Real-World Application Scenarios
Startup MVP Development
Vibe Coding Approach: A solo founder with limited technical expertise uses AI coding tools to build a functional marketplace app in just two weeks. The MVP successfully demonstrates the concept to investors and early users. However, after securing funding and hiring developers, the team discovers they need to rebuild the application almost entirely to support the planned growth.
Traditional Coding Approach: A technical founder spends six weeks building a marketplace MVP with clean architecture. The development takes longer initially, but when funding arrives, new developers can quickly understand the codebase and extend it. Within three months, they’ve added advanced features while maintaining the original core functionality.
Enterprise System Integration
Vibe Coding Approach: A midsize company uses AI to rapidly generate API integrations between their CRM and a new inventory management system. The integration works initially, but becomes increasingly unstable as both systems receive updates. After six months, data inconsistencies force them to hire consultants to rewrite the integration properly.
Traditional Coding Approach: An enterprise team plans and implements API integrations following established patterns with comprehensive error handling, logging, and monitoring. The integration takes longer to build initially but remains stable through multiple system updates and scales smoothly as transaction volumes increase.
Summary Table
Aspect | Vibe Coding | Traditional Coding |
---|---|---|
Speed | Very fast for prototypes and MVPs | Slower, but more deliberate |
Maintainability | Challenging for large/long-term projects | High—built for stability and longevity |
Flexibility | Limited by AI decisions and tool capabilities | Full control—easy to refactor and scale |
Debugging | Often harder, as code may be unclear or messy | Easier, with clear logic and documentation |
Best For | Prototypes, simple apps, rapid iteration | Enterprise, mission-critical applications |
Hybrid Approaches Emerging
Many teams are now adopting hybrid approaches that leverage the strengths of both methodologies:
- Prototype with Vibe, Refine with Traditional: Using AI for rapid prototyping, then having experienced developers refactor critical components with proper architecture.
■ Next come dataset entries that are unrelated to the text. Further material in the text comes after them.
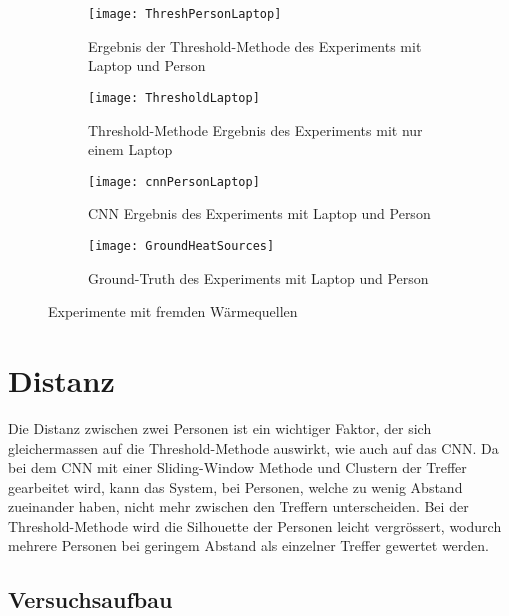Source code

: \vspace{.5em}
\begin{figure}[H]
	\begin{subfigure}{.45\linewidth}
		\centering
		\texttt{[image: ThreshPersonLaptop]}
		\caption{Ergebnis der Threshold-Methode des Experiments mit Laptop und Person}
		\label{fig:ThreshPersonLaptop}
	\end{subfigure}\hfill%
	\begin{subfigure}{.45\linewidth}
		\centering
		\texttt{[image: ThresholdLaptop]}
		\caption{Threshold-Methode Ergebnis des Experiments mit nur einem Laptop}
		\label{fig:thresholdLaptop}
	\end{subfigure}
\begin{subfigure}{.45\linewidth}
	\centering
	\texttt{[image: cnnPersonLaptop]}
	\caption{\gls{CNN} Ergebnis des Experiments mit Laptop und Person}
	\label{fig:cnnPersonLaptop}
\end{subfigure}
	\begin{subfigure}{.55\linewidth}
		\centering
		\texttt{[image: GroundHeatSources]}
		\caption{Ground-Truth des Experiments mit Laptop und Person}
		\label{fig:groundPersonLaptop}
	\end{subfigure}
	\caption{Experimente mit fremden Wärmequellen}
	\label{fig:HeatSources}
\end{figure}
\vspace{.5em}



\section{Distanz}
\label{sec:distanz}

Die Distanz zwischen zwei Personen ist ein wichtiger Faktor, der sich gleichermassen auf die Threshold-Methode auswirkt, wie auch auf das \gls{CNN}. Da bei dem \gls{CNN} mit einer Sliding-Window Methode und Clustern der Treffer gearbeitet wird, kann das System, bei Personen, welche zu wenig Abstand zueinander haben, nicht mehr zwischen den Treffern unterscheiden. Bei der Threshold-Methode wird die Silhouette der Personen leicht vergrössert, wodurch mehrere Personen bei geringem Abstand als einzelner Treffer gewertet werden.

\subsection{Versuchsaufbau}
- AI for Boilerplate, Human for Core Logic: Letting AI handle repetitive standard code (like form validation), while humans focus on business logic and architecture decisions.
- Traditional Framework, Vibe Implementation: Establishing a well-designed architecture and component structure traditionally, then using AI to accelerate implementation of individual components within those constraints.
Verdict
Traditional coding clearly wins for long-term maintainability and quality.
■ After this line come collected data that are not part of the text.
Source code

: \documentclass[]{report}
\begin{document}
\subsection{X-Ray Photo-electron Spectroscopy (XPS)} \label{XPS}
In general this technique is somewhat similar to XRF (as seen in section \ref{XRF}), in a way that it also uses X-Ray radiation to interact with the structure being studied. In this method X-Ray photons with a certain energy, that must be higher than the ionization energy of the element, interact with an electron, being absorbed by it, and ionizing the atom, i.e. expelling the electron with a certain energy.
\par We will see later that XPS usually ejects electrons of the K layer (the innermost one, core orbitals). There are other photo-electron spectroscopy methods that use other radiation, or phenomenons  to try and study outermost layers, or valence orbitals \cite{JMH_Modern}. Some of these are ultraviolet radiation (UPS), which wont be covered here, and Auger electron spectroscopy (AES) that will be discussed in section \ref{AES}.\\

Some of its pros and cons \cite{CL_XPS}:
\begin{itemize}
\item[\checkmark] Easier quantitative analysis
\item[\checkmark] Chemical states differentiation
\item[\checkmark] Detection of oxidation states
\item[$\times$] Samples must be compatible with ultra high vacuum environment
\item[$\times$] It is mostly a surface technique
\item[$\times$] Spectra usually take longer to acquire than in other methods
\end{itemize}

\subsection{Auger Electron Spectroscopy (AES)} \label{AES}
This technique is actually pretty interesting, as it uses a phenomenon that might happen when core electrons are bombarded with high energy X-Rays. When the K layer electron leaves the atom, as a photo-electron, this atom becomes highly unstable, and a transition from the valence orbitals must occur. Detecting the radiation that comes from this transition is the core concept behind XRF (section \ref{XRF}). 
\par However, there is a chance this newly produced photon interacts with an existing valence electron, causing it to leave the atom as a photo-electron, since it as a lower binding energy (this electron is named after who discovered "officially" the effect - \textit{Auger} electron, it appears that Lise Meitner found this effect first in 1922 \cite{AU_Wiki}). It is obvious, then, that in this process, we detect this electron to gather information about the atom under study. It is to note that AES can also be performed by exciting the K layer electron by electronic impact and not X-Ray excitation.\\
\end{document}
Vibe coding is excellent for rapid prototyping and lowering the barrier to entry, but it often results in code that is harder to maintain, debug, and scale over time. For projects where stability, security, and future-proofing are priorities, traditional coding remains the superior approach.
The ideal approach may vary based on project requirements, team expertise, and business constraints. Critical systems with long lifespans benefit most from traditional methods, while time-to-market experiments may justify accepting the technical debt that comes with vibe coding.